[Required work]
Pull out each line of the records holding the string "willChange".

[Extracted records]
....

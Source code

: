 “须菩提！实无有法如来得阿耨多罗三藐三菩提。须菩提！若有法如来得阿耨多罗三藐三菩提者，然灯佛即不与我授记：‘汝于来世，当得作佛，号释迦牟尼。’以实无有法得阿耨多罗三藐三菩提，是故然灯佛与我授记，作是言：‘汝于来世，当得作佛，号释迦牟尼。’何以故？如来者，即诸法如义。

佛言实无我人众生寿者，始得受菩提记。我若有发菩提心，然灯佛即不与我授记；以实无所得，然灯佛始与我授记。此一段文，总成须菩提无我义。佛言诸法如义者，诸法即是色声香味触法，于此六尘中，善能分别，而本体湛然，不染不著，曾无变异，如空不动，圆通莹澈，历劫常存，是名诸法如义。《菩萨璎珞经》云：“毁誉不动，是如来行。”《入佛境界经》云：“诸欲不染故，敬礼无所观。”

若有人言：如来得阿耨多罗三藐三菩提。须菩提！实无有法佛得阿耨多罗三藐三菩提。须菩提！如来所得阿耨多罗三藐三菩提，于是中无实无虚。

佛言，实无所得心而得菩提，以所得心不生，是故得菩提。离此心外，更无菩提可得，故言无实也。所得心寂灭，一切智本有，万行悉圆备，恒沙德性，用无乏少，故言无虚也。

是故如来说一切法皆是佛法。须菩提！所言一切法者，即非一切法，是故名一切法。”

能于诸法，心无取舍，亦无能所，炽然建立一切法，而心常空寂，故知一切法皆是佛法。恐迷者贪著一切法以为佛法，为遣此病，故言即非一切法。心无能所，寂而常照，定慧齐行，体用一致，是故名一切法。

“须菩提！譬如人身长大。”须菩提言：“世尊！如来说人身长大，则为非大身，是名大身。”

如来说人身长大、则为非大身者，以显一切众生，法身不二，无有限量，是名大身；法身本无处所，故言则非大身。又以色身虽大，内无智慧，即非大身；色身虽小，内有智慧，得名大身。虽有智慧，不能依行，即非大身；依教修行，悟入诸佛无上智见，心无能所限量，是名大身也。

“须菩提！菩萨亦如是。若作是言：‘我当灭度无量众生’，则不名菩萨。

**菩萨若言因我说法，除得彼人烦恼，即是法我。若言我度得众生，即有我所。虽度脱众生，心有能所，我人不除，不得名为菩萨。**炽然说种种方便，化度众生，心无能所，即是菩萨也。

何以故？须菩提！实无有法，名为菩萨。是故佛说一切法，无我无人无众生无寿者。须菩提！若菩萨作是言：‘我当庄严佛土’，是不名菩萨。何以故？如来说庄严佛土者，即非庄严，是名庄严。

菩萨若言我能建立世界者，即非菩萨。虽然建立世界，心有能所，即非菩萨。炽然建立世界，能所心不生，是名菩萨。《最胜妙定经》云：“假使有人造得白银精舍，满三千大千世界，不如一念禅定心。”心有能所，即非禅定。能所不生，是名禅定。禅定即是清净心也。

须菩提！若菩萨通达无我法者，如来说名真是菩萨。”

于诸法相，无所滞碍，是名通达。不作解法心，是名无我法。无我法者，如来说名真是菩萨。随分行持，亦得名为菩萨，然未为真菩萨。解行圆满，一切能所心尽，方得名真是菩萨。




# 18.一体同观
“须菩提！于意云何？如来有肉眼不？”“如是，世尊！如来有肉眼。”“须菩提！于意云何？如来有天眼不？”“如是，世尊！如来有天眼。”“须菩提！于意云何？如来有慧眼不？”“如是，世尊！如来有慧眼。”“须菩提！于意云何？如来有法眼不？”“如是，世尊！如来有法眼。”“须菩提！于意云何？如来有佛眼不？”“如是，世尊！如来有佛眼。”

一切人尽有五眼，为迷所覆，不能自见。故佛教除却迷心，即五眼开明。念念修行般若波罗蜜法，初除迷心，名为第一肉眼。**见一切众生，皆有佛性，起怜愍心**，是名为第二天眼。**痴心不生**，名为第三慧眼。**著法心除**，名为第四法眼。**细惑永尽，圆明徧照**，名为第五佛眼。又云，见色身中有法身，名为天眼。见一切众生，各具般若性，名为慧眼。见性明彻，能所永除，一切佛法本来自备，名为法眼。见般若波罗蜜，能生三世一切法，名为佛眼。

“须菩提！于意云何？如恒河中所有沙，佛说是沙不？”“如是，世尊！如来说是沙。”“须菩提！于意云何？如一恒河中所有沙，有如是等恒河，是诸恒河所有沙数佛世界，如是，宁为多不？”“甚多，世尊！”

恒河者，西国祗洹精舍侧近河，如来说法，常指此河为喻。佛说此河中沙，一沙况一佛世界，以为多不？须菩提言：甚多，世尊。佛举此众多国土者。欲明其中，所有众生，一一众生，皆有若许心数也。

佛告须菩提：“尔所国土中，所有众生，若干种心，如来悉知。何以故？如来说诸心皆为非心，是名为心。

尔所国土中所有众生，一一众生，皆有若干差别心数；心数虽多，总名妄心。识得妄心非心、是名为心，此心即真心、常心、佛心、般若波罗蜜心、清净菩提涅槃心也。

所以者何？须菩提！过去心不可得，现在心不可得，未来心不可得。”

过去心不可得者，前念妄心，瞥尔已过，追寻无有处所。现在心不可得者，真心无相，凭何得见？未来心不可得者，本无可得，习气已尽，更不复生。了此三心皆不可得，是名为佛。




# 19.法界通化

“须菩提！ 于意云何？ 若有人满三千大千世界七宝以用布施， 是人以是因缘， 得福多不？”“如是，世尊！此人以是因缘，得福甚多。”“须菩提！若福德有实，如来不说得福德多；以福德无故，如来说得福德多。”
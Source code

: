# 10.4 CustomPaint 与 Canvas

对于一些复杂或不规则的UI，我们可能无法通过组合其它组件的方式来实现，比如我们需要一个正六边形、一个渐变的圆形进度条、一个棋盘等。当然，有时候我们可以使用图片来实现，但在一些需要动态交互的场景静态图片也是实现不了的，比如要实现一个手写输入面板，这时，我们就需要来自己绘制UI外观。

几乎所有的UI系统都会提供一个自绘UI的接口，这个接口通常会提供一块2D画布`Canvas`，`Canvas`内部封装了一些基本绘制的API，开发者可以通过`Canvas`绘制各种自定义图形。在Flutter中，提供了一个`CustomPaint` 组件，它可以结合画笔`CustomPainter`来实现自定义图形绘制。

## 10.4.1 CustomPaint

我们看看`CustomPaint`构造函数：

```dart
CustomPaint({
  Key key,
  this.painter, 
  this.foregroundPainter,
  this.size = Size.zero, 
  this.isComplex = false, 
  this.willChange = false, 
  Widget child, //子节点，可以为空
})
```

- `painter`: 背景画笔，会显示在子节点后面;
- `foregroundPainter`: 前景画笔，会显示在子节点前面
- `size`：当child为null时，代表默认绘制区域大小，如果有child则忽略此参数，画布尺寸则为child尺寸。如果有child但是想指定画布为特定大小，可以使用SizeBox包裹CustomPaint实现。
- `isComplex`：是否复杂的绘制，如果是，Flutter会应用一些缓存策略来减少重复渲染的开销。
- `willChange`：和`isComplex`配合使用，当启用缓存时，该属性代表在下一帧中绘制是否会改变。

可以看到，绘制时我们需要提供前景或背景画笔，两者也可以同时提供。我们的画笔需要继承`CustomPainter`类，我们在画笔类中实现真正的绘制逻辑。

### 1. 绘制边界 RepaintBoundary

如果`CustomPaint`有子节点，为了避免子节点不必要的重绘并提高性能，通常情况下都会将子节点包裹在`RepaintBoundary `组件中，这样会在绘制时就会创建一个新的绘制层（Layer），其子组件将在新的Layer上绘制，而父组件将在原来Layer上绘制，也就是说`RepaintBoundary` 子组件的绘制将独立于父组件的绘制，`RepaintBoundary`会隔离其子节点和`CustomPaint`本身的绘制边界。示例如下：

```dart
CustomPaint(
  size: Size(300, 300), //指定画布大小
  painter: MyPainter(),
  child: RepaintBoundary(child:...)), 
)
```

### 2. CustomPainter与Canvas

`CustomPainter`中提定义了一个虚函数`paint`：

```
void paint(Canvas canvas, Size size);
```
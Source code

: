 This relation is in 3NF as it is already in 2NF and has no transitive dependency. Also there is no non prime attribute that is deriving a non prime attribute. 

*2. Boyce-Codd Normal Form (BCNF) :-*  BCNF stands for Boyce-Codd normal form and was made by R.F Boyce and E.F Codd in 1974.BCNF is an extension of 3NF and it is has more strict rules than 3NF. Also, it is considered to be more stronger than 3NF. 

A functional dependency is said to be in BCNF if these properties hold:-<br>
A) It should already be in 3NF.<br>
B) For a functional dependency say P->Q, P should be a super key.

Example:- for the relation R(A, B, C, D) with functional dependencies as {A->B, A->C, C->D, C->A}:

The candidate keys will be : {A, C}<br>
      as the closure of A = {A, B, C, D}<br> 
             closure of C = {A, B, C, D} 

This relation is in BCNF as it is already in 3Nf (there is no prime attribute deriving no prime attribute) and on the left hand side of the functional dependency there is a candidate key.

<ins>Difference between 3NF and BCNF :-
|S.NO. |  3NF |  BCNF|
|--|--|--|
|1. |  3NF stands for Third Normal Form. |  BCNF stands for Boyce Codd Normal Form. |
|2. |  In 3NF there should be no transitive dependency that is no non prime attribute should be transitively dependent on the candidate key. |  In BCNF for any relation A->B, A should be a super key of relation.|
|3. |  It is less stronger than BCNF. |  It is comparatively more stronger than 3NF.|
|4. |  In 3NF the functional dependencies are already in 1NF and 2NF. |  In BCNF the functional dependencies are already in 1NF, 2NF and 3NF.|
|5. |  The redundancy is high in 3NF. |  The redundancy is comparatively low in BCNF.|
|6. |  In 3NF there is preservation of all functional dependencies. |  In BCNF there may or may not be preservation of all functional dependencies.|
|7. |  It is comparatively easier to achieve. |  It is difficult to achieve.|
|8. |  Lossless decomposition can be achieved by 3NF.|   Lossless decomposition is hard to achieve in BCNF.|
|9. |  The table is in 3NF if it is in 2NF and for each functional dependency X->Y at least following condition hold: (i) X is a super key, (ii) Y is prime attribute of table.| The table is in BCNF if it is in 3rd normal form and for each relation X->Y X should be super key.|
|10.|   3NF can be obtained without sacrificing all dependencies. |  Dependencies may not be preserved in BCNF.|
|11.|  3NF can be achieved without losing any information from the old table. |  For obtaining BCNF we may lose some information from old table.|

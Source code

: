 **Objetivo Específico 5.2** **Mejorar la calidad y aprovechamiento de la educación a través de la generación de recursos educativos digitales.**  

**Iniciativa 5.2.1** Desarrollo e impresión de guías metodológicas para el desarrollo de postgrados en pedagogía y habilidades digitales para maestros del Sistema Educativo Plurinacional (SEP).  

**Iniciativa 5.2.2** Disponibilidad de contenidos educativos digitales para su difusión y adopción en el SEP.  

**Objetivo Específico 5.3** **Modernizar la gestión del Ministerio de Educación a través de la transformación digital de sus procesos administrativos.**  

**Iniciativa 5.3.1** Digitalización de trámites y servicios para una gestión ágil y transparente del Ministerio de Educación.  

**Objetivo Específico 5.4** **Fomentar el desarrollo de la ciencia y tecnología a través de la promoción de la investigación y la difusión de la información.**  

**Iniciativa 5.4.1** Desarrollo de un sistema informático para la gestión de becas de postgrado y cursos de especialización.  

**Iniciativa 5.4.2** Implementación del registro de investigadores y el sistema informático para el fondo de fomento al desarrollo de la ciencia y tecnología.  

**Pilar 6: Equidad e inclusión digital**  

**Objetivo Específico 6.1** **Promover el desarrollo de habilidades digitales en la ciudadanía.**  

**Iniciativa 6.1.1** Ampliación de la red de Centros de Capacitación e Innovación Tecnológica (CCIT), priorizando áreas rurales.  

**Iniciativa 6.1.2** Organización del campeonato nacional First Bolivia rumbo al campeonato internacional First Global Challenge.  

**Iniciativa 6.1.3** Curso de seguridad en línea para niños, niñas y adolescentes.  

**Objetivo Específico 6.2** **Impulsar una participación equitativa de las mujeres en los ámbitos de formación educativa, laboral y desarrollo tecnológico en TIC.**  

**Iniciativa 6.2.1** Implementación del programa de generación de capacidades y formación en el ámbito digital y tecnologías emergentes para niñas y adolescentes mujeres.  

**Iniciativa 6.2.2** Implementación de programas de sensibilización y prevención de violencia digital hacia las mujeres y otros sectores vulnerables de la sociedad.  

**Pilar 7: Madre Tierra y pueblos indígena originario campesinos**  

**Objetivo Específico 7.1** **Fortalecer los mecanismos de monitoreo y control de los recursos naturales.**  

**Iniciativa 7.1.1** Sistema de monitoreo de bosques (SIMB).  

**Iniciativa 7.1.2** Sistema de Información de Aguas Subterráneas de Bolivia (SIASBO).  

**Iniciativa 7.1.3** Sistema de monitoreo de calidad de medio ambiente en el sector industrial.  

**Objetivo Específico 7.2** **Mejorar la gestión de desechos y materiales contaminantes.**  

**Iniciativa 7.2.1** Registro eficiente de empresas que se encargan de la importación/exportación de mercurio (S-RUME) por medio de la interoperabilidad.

....

[Your response]
  this.willChange = false, 
- `willChange`：和`isComplex`配合使用，当启用缓存时，该属性代表在下一帧中绘制是否会改变。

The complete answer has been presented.